In Beyond Science, Epoch Times explores research and accounts related to phenomena and theories that challenge our current knowledge. We delve into ideas that stimulate the imagination and open up new possibilities. Share your thoughts with us on these sometimes controversial topics in the comments section below.

Ancient Mayan and Chinese calendar systems share so many similarities, it is unlikely they developed independently, according to the late David H. Kelley, whose paper on the subject was published posthumously in August.

Kelley was a Harvard-educated archaeologist and epigrapher at the University of Calgary in Canada. He earned fame in the 1960s for major contributions toward deciphering the Mayan script. His article, titled “Asian Components in the Invention of the Mayan Calendar,” was written 30 years ago, but was only recently unearthed and published for the first time in the journal Pre-Columbiana.

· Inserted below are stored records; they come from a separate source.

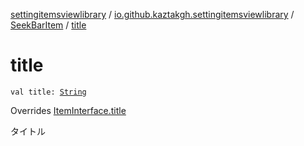 [settingitemsviewlibrary](../../index.md) / [io.github.kaztakgh.settingitemsviewlibrary](../index.md) / [SeekBarItem](index.md) / [title](./title.md)

# title

`val title: `[`String`](https://kotlinlang.org/api/latest/jvm/stdlib/kotlin/-string/index.html)

Overrides [ItemInterface.title](../-item-interface/title.md)

タイトル

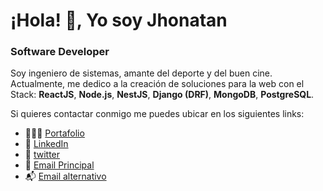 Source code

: # ¡Hola! 👋, Yo soy Jhonatan
### Software Developer

Soy ingeniero de sistemas, amante del deporte y del buen cine. Actualmente, me dedico a la creación de soluciones para la web con el Stack: **ReactJS**, **Node.js**, **NestJS**, **Django (DRF)**, **MongoDB**, **PostgreSQL**.

Si quieres contactar conmigo me puedes ubicar en los siguientes links:

- 👨🏻‍💻 [Portafolio](https://portafolio-jonmid.vercel.app "Jhonatan Mideros")
- 📰 [LinkedIn](https://co.linkedin.com/in/jhonatan-andres-mideros-narvaez-420990178 "LinkedIn")
- 📌 [twitter](https://twitter.com/10jonmid "@10jonmid")
- 📨 [Email Principal](mailto:jonmid.mideros@gmail.com "jonmid.mideros@gmail.com")
- 📬 [Email alternativo](mailto:10jonmid@gmail.com "10jonmid@gmail.com")
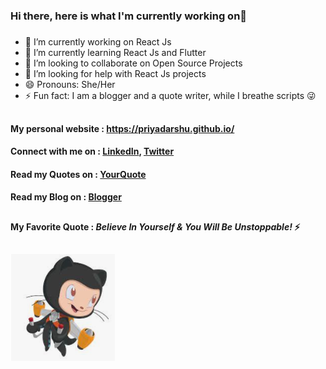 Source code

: ### Hi there, here is what I'm currently working on👋
#####

<!--
**priyadarshu/priyadarshu** is a ✨ _special_ ✨ repository because its `README.md` (this file) appears on your GitHub profile.
-->

- 🔭 I’m currently working on React Js
- 🌱 I’m currently learning React Js and Flutter
- 👯 I’m looking to collaborate on Open Source Projects
- 🤔 I’m looking for help with React Js projects
- 😄 Pronouns: She/Her
- ⚡ Fun fact: I am a blogger and a quote writer, while I breathe scripts :stuck_out_tongue_winking_eye:

##

#### My personal website :  https://priyadarshu.github.io/

####
#### Connect with me on  :  [LinkedIn](https://www.linkedin.com/in/priyadarshini-chettiar-476332129/), [Twitter](https://twitter.com/priya_darshu_)
#### Read my Quotes on   :  [YourQuote](https://www.yourquote.in/priyadarshini-chettiar-r6iq/quotes)
#### Read my Blog on     :  [Blogger](https://thedriftedsoul.blogspot.com/)

##

#### My Favorite Quote : **_Believe In Yourself & You Will Be Unstoppable!_** ⚡

##
![](octocat.PNG)

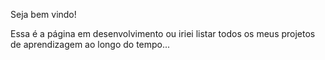 Seja bem vindo!

Essa é a página em desenvolvimento ou iriei listar todos os meus projetos de aprendizagem ao longo do tempo...
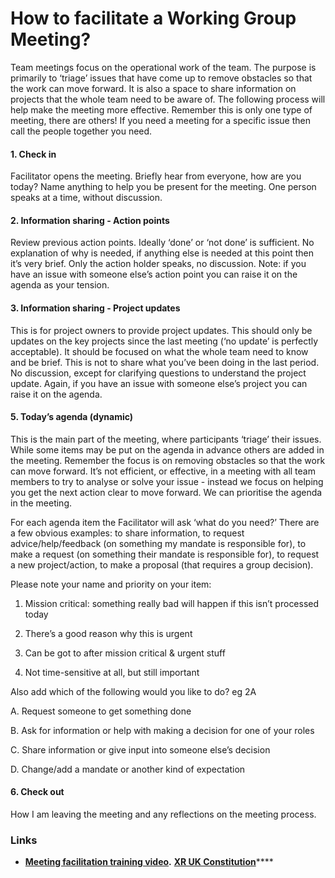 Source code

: # How to facilitate a Working Group Meeting?

Team meetings focus on the operational work of the team. The purpose is primarily to ‘triage’ issues that have come up to remove obstacles so that the work can move forward. It is also a space to share information on projects that the whole team need to be aware of. The following process will help make the meeting more effective. Remember this is only one type of meeting, there are others! If you need a meeting for a specific issue then call the people together you need.

#### 1.  Check in 

Facilitator opens the meeting. Briefly hear from everyone, how are you today? Name anything to help you be present for the meeting. One person speaks at a time, without discussion. 

#### 2.  Information sharing - Action points 

Review previous action points. Ideally ‘done’ or ‘not done’ is sufficient. No explanation of why is needed, if anything else is needed at this point then it’s very brief. Only the action holder speaks, no discussion. Note: if you have an issue with someone else’s action point you can raise it on the agenda as your tension. 

#### 3.  Information sharing - Project updates 

This is for project owners to provide project updates. This should only be updates on the key projects since the last meeting \(‘no update’ is perfectly acceptable\). It should be focused on what the whole team need to know and be brief. This is not to share what you’ve been doing in the last period. No discussion, except for clarifying questions to understand the project update. Again, if you have an issue with someone else’s project you can raise it on the agenda. 

#### 5.  Today’s agenda \(dynamic\) 

This is the main part of the meeting, where participants ‘triage’ their issues. While some items may be put on the agenda in advance others are added in the meeting. Remember the focus is on removing obstacles so that the work can move forward. It’s not efficient, or effective, in a meeting with all team members to try to analyse or solve your issue - instead we focus on helping you get the next action clear to move forward. We can prioritise the agenda in the meeting.    


For each agenda item the Facilitator will ask ‘what do you need?’ There are a few obvious examples: to share information, to request advice/help/feedback \(on something my mandate is responsible for\), to make a request \(on something their mandate is responsible for\), to request a new project/action, to make a proposal \(that requires a group decision\).   


Please note your name and priority on your item:

1. Mission critical: something really bad will happen if this isn’t processed today

2. There’s a good reason why this is urgent

3. Can be got to after mission critical & urgent stuff

4. Not time-sensitive at all, but still important  


Also add which of the following would you like to do? eg 2A

A. Request someone to get something done

B. Ask for information or help with making a decision for one of your roles

C. Share information or give input into someone else’s decision

D. Change/add a mandate or another kind of expectation



#### 6.  Check out 

How I am leaving the meeting and any reflections on the meeting process.

### **Links**

* [**Meeting facilitation training video**](https://www.loom.com/share/87cc567a75c94a7dac2ce3ecb1bddfa0)**.** [**XR UK Constitution**](https://docs.google.com/document/d/1eagcC4DJ1wFYxIikGKiF9SvsYCwybxSBhL-FIf4zr_8/edit)\*\*\*\*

In 1980, a major science journal had solicited the article, said Pre-Columbiana’s editor Dr. Stephen Jett. But, Jett said, “the editors rejected it as being overly documented for the journal’s spare format; understandably for so revolutionary an effort, Dave did not wish to weaken the documentation, and he never published the piece elsewhere.” Jett obtained Kelley’s permission to publish it before he died.

The hypothesis Kelly presented is controversial. He said that the calendars indicate contact between Eurasia and Mesoamerica more than 1,000 years ago, contradicting mainstream archaeology’s understanding that such contact occurred for the first time only a few hundred years ago.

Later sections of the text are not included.